Alternatively, the bird was considered a hybrid, but the present state of knowledge of the dickcissel's relations makes this not very plausible – there are a number of species with which Spiza could conceivably produce hybrids – such as Passerina – but the lack of even the slightest hint of blue structural colors in Townsend's specimen and it moreover being not different from a dickcissel in habitus makes the hybrid theory suspect. Regardless, Townsend noted observed the bird making vocalizations reminiscent more of an indigo bunting, and by comparing mitochondrial and nuclear DNA sequences of the specimen with those of the dickcissel, the indigo bunting, and perhaps other Passerina, the hybridization hypothesis should be far more easy to prove or reject than a color aberration. On the other hand, there is not enough known on whether dickcissels pick up their characteristic vocalizations from conspecific males or whether they are innate, and thus no firm conclusion regarding Townsend's observations has been made.Ecology
Their breeding habitat is fields in midwestern North America. They migrate in large flocks to southern Mexico, Central America, and northern South America. They may occur as vagrants well outside of their normal range.Dickcissels forage on the ground or in fields. They mainly eat insects and seeds. Outside of the nesting season, they usually feed in flocks. They are considered a pest by farmers in some regions because flocks can consume large quantities of cultivated grains.

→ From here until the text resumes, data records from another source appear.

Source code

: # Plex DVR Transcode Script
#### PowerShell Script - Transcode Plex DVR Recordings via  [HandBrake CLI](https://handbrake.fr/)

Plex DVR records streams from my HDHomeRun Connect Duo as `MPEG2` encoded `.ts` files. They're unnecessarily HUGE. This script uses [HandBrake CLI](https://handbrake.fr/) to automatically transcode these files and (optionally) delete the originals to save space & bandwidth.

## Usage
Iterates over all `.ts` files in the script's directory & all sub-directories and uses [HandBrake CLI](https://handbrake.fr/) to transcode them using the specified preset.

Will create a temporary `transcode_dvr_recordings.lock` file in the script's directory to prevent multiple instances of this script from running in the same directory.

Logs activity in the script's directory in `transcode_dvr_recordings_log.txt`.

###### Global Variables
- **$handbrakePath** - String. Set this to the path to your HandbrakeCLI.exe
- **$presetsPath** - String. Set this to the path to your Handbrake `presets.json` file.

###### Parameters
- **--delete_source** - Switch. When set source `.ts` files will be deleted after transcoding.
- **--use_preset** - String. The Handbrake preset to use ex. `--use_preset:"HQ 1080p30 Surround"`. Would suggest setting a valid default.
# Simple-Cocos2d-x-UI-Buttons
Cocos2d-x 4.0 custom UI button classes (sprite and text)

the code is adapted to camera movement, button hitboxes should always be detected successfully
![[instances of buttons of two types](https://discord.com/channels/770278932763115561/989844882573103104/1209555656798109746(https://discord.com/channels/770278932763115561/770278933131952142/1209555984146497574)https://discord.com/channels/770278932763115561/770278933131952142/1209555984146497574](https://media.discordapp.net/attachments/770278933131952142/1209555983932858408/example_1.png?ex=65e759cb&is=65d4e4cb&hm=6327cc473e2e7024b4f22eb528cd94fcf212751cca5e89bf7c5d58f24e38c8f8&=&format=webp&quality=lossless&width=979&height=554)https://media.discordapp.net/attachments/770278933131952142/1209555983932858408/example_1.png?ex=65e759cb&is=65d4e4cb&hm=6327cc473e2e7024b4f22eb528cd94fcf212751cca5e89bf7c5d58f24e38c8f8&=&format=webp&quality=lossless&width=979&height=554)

The birds migrate to their breeding range rather late, with the first arriving only in May, with most birds only arriving in early June. They nest near the ground in dense grasses or small shrubs, or up to high in bushes and trees. Males may have up to six mates, with most attracting only one or two, and several failing to attract any mates at all. Yet if such "bachelors" survive until next summer, they will get another try to attract females, as the partners only stay together for raising one brood. Dickcissels are thus among the few songbirds that are truly polygynous. When they leave for winter quarters by early August or so, what little pair bond existed during the summer is broken up.
Dickcissel populations frequently fluctuate in numbers, even to the extent that their range changes notably. In the early 19th century, dickcissels expanded eastward, establishing a population in New England and the mid-Atlantic states that disappeared around the end of the century. Both appearance and disappearance were probably related to changes in land use.